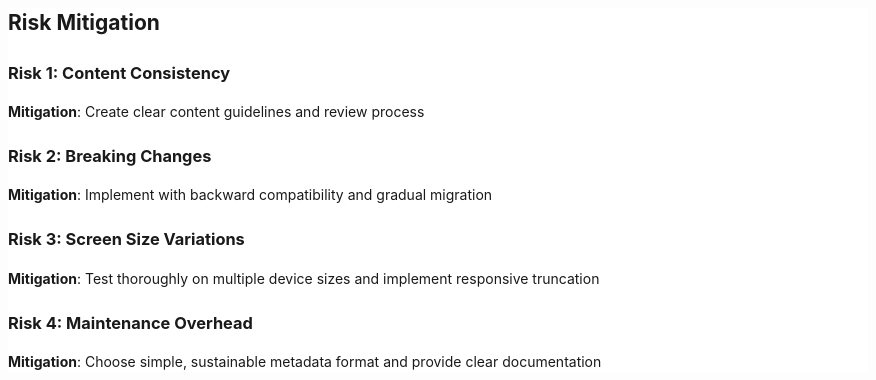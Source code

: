 ## Risk Mitigation

### Risk 1: Content Consistency
**Mitigation**: Create clear content guidelines and review process

### Risk 2: Breaking Changes
**Mitigation**: Implement with backward compatibility and gradual migration

### Risk 3: Screen Size Variations
**Mitigation**: Test thoroughly on multiple device sizes and implement responsive truncation

### Risk 4: Maintenance Overhead
**Mitigation**: Choose simple, sustainable metadata format and provide clear documentation 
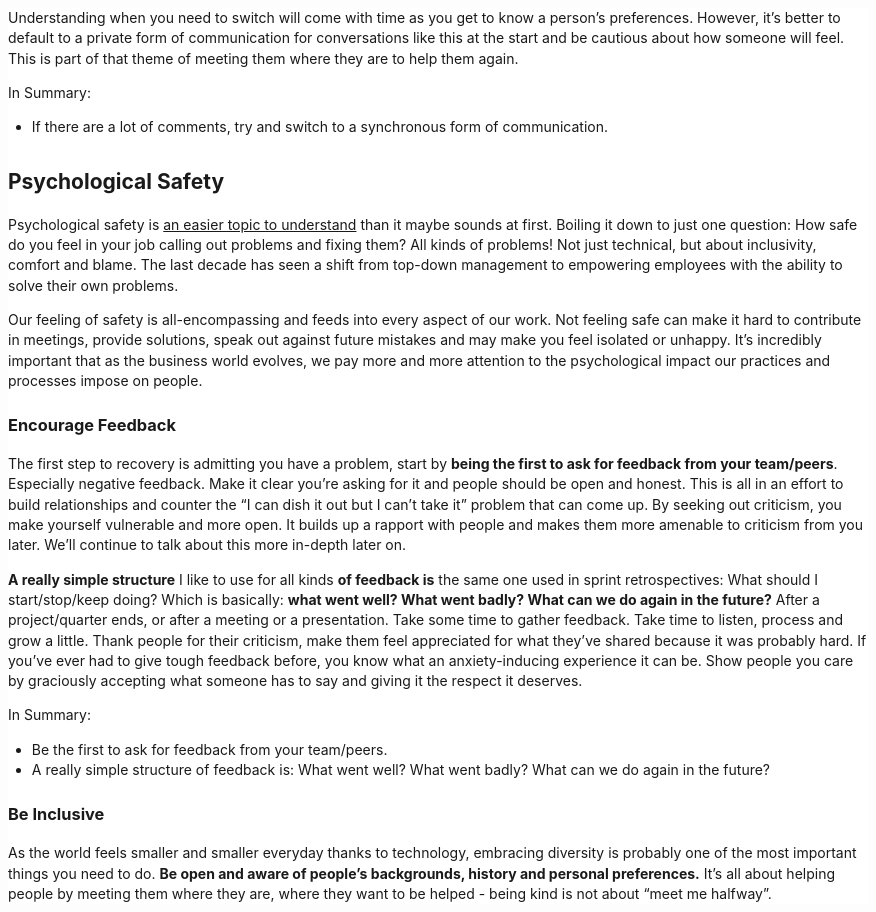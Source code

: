 Understanding when you need to switch will come with time as you get to know a person’s preferences. However, it’s better to default to a private form of communication for conversations like this at the start and be cautious about how someone will feel. This is part of that theme of meeting them where they are to help them again.

In Summary:

- If there are a lot of comments, try and switch to a synchronous form of communication.

## Psychological Safety

Psychological safety is [an easier topic to understand](https://iamevan.me/categories/sre/psychological-safety-and-the-only-pyramid-scheme-that-works/) than it maybe sounds at first. Boiling it down to just one question: How safe do you feel in your job calling out problems and fixing them? All kinds of problems! Not just technical, but about inclusivity, comfort and blame. The last decade has seen a shift from top-down management to empowering employees with the ability to solve their own problems.

Our feeling of safety is all-encompassing and feeds into every aspect of our work. Not feeling safe can make it hard to contribute in meetings, provide solutions, speak out against future mistakes and may make you feel isolated or unhappy. It’s incredibly important that as the business world evolves, we pay more and more attention to the psychological impact our practices and processes impose on people.

### Encourage Feedback

The first step to recovery is admitting you have a problem, start by **being the first to ask for feedback from your team/peers**. Especially negative feedback. Make it clear you’re asking for it and people should be open and honest. This is all in an effort to build relationships and counter the “I can dish it out but I can’t take it” problem that can come up. By seeking out criticism, you make yourself vulnerable and more open. It builds up a rapport with people and makes them more amenable to criticism from you later. We’ll continue to talk about this more in-depth later on.

**A really simple structure** I like to use for all kinds **of feedback is** the same one used in sprint retrospectives: What should I start/stop/keep doing? Which is basically: **what went well? What went badly? What can we do again in the future?** After a project/quarter ends, or after a meeting or a presentation. Take some time to gather feedback. Take time to listen, process and grow a little. Thank people for their criticism, make them feel appreciated for what they’ve shared because it was probably hard. If you’ve ever had to give tough feedback before, you know what an anxiety-inducing experience it can be. Show people you care by graciously accepting what someone has to say and giving it the respect it deserves.

In Summary:

- Be the first to ask for feedback from your team/peers.
- A really simple structure of feedback is: What went well? What went badly? What can we do again in the future?

### Be Inclusive

As the world feels smaller and smaller everyday thanks to technology, embracing diversity is probably one of the most important things you need to do. **Be open and aware of people’s backgrounds, history and personal preferences.** It’s all about helping people by meeting them where they are, where they want to be helped - being kind is not about “meet me halfway”.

========

The problem
Look above for the line with "provide clear documentation"; quote it and every line after it, stopping after the line with "## Psychological Safety", exactly, with nothing added and without pictures.

Answer to the exercise
**Mitigation**: Choose simple, sustainable metadata format and provide clear documentation 
Source code

: Understanding when you need to switch will come with time as you get to know a person’s preferences. However, it’s better to default to a private form of communication for conversations like this at the start and be cautious about how someone will feel. This is part of that theme of meeting them where they are to help them again.

In Summary:

- If there are a lot of comments, try and switch to a synchronous form of communication.

## Psychological Safety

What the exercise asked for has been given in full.